The session, called “Big Projects, Good Paper,” dove into the legal tools integrators have at their disposal to get the most out of their projects and protect themselves as they do business. It comes after an Aug. 31 NSCA blog post of the same name about how to de-risk project contracts.
Chuck Wilson, NSCA CEO, touched on some of the points in the blog during the session, including considerations around scheduling, supply chain issues (stop us if you’ve heard about this lately), labor resources and the importance of determining prevailing wage.
How to de-risk your contracts
However, we learned about additional de-risking measures from Lauren Mastro, vice president of legal at AVI-SPL. Those measures include additional language to ensure integrators are paid for the work done if a contract is terminated.
Contracts generally include such language that protects the integrator’s payment for work done in the event of a termination, but there may be other costs that aren’t included, Mastro says.
“But what about all those other costs: restocking fees incurred from manufacturers, your demobilization costs and return shipping costs?” Mastro says. “These kinds of things are all additional costs that we may incur as a result of a termination.”
Mastro also called attention to indemnification clauses, which have a tendency to place more risk on the integrator rather than the general contractor. In large part, those contracts don’t include language about whose acts or omissions were responsible for the incident.
“What we want to say is, ‘Contractor/integrator will indemnify the owner GC from claims to the extent caused by the contractor integrators,” Mastro says.

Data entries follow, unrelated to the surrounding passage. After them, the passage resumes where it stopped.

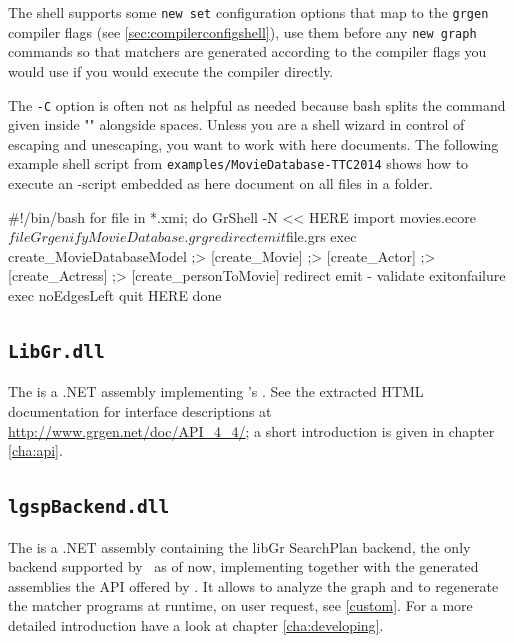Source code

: \begin{note}
The shell supports some \texttt{new set} configuration options that map to the \texttt{grgen} compiler flags (see \ref{sec:compilerconfigshell}), use them before any \texttt{new graph} commands so that matchers are generated according to the compiler flags you would use if you would execute the compiler directly.
\end{note}

\begin{example}
The \texttt{-C} option is often not as helpful as needed because bash splits the command given inside "" alongside spaces.
Unless you are a shell wizard in control of escaping and unescaping, you want to work with here documents.
The following example shell script from \texttt{examples/MovieDatabase-TTC2014} shows how to execute an \GrShell-script embedded as here document on all files in a folder.
\begin{grshell}
#!/bin/bash
for file in *.xmi; do	
    GrShell -N << HERE
import movies.ecore $file GrgenifyMovieDatabase.grg
redirect emit $file.grs
exec create_MovieDatabaseModel ;> [create_Movie] ;> [create_Actor] ;> [create_Actress] ;> [create_personToMovie]
redirect emit - 
validate exitonfailure exec noEdgesLeft
quit
HERE
done
\end{grshell}
\end{example}

\subsection{\texttt{LibGr.dll}}
\label{sct:API}
The \LibGr{} is a .NET assembly implementing \GrG's .
See the extracted HTML documentation for interface descriptions at \url{http://www.grgen.net/doc/API_4_4/};
a short introduction is given in chapter \ref{cha:api}.

\subsection{\texttt{lgspBackend.dll}}
The \LGSPBackend{} is a .NET assembly containing the libGr SearchPlan backend, the only backend supported by \GrG~as of now, implementing together with the generated assemblies the API offered by \LibGr.
It allows to analyze the graph and to regenerate the matcher programs at runtime, on user request, see \ref{custom}.
For a more detailed introduction have a look at chapter \ref{cha:developing}.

Integrators should also look to gain more control over project scheduling and get paid for overtime or project acceleration costs, she adds.
Protect yourself — and your client — from cyberattacks
The COVID-19 pandemic has opened the doors to remote and hybrid work, but that has also opened the door to cyberattacks, with 74% of respondents to a recent survey linking recent business compromise to remote work technologies.
Now, language about cybersecurity is finding its way into contracts as organizations look to protect themselves from potential cyberattacks that come as a result of an integration firm being compromised, says Siddharth Bose, a former systems administrator and attorney at Ice Miller LLP.
“These days, every organization should have some level of cyber liability coverage,” Bose says. “More and more customers are requiring integrators and subcontractors to carry cyber insurance.
The cybersecurity insurance industry is relatively new, but is becoming increasingly important as the threat landscape becomes much harder to navigate.
These policies can protect integrators in the event of business interruption due to cyberattacks like ransomware, but really come into play when customers are harmed as a result.
Bose urges integrators to do their research on cyber-insurance policies and really understand their coverages.
“It’s important for you to understand what the coverages are, what the exclusions are, what they are protecting you with and what they’re not,” Bose says. “Because the worst thing that can happen is you say you have cyber liability insurance, but when it comes time to file a claim, you find out you’re excluded for a variety of reasons.”